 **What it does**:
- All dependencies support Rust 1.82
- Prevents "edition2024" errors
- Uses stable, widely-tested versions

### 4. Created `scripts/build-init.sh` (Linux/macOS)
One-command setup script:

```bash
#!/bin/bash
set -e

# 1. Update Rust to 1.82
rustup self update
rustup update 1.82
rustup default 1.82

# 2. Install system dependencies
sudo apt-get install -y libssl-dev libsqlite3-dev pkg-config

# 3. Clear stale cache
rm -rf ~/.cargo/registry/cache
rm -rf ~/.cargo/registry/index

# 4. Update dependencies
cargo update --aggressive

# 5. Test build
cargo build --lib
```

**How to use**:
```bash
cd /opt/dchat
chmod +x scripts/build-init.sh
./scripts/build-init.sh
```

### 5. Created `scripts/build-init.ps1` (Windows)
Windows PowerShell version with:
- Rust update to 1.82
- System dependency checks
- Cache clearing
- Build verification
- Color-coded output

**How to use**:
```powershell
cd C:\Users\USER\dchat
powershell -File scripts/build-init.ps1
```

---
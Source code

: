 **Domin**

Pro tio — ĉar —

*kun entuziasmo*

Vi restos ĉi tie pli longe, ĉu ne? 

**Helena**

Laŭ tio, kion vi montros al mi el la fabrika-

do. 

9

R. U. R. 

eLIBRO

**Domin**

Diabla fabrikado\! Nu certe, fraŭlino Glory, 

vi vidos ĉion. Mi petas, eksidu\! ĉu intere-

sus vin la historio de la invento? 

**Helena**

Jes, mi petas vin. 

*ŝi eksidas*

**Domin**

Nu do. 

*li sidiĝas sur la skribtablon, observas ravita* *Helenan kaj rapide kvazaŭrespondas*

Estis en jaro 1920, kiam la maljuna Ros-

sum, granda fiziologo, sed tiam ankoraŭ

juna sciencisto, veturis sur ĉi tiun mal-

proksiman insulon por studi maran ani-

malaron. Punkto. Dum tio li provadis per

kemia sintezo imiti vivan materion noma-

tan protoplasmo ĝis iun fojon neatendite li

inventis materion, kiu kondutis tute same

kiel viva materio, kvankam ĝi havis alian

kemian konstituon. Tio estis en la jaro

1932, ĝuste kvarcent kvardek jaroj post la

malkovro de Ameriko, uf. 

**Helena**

## How to complete this task
Word for word, the whole listing should be given again.

## Result for this task
 **What it does**:
- All dependencies support Rust 1.82
- Prevents "edition2024" errors
- Uses stable, widely-tested versions

### 4. Created `scripts/build-init.sh` (Linux/macOS)
One-command setup script:

```bash
#!/bin/bash
set -e

# 1. Update Rust to 1.82
rustup self update
rustup update 1.82
rustup default 1.82

# 2. Install system dependencies
sudo apt-get install -y libssl-dev libsqlite3-dev pkg-config

# 3. Clear stale cache
rm -rf ~/.cargo/registry/cache
rm -rf ~/.cargo/registry/index

# 4. Update dependencies
cargo update --aggressive

# 5. Test build
cargo build --lib
```

**How to use**:
```bash
cd /opt/dchat
chmod +x scripts/build-init.sh
./scripts/build-init.sh
```

### 5. Created `scripts/build-init.ps1` (Windows)
Windows PowerShell version with:
- Rust update to 1.82
- System dependency checks
- Cache clearing
- Build verification
- Color-coded output

**How to use**:
```powershell
cd C:\Users\USER\dchat
powershell -File scripts/build-init.ps1
```

---
Source code

: **Domin**

Pro tio — ĉar —

*kun entuziasmo*

Vi restos ĉi tie pli longe, ĉu ne? 

**Helena**

Laŭ tio, kion vi montros al mi el la fabrika-

do. 

9

R. U. R. 

eLIBRO

**Domin**

Diabla fabrikado\! Nu certe, fraŭlino Glory, 

vi vidos ĉion. Mi petas, eksidu\! ĉu intere-

sus vin la historio de la invento? 

**Helena**

Jes, mi petas vin. 

*ŝi eksidas*

**Domin**

Nu do. 

*li sidiĝas sur la skribtablon, observas ravita* *Helenan kaj rapide kvazaŭrespondas*

Estis en jaro 1920, kiam la maljuna Ros-

sum, granda fiziologo, sed tiam ankoraŭ

juna sciencisto, veturis sur ĉi tiun mal-

proksiman insulon por studi maran ani-

malaron. Punkto. Dum tio li provadis per

kemia sintezo imiti vivan materion noma-

tan protoplasmo ĝis iun fojon neatendite li

inventis materion, kiu kondutis tute same

kiel viva materio, kvankam ĝi havis alian

kemian konstituon. Tio estis en la jaro

1932, ĝuste kvarcent kvardek jaroj post la

malkovro de Ameriko, uf. 

**Helena**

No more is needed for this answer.